_Work to be completed_
Nothing but the lines from the one containing "#### 本地的git仓库上传到github上" to the end of the records below should be output, each exactly as written.

[Task inputs]

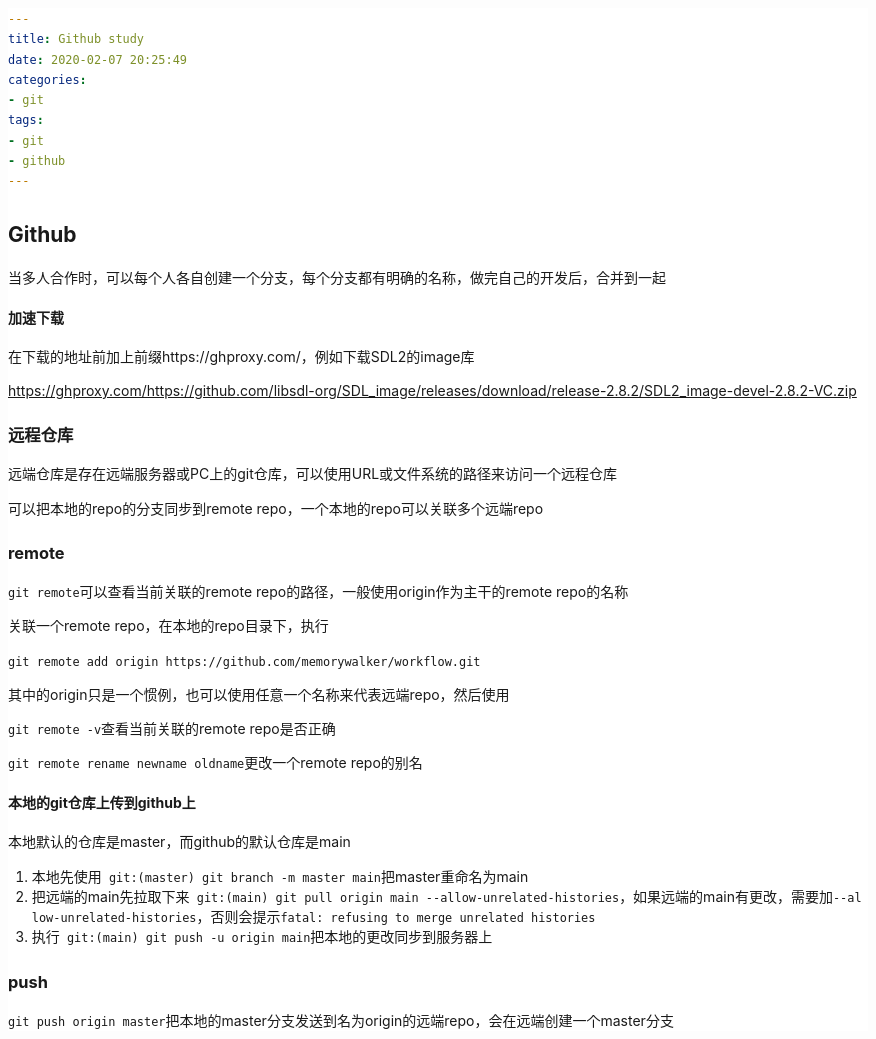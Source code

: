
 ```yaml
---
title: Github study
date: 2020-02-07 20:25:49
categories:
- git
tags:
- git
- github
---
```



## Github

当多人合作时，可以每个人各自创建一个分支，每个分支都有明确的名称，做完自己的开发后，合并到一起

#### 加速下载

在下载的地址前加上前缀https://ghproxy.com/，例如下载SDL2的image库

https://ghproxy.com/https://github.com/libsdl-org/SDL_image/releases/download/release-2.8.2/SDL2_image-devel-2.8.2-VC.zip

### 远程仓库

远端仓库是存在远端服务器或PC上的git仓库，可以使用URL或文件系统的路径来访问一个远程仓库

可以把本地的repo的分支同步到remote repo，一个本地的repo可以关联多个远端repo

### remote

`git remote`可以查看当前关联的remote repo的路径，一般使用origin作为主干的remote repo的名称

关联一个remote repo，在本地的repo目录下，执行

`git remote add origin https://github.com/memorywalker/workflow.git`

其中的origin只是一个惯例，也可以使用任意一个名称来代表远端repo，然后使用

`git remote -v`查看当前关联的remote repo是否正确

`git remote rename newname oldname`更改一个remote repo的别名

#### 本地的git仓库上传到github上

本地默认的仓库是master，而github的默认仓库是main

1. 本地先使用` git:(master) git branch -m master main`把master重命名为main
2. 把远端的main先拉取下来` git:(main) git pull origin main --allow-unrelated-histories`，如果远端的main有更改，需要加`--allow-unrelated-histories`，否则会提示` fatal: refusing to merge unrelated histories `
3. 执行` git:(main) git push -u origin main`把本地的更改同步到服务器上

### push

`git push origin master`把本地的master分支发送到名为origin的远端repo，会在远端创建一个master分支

[/Task inputs]

_Task solution_
#### 本地的git仓库上传到github上

本地默认的仓库是master，而github的默认仓库是main

1. 本地先使用` git:(master) git branch -m master main`把master重命名为main
2. 把远端的main先拉取下来` git:(main) git pull origin main --allow-unrelated-histories`，如果远端的main有更改，需要加`--allow-unrelated-histories`，否则会提示` fatal: refusing to merge unrelated histories `
3. 执行` git:(main) git push -u origin main`把本地的更改同步到服务器上

### push

`git push origin master`把本地的master分支发送到名为origin的远端repo，会在远端创建一个master分支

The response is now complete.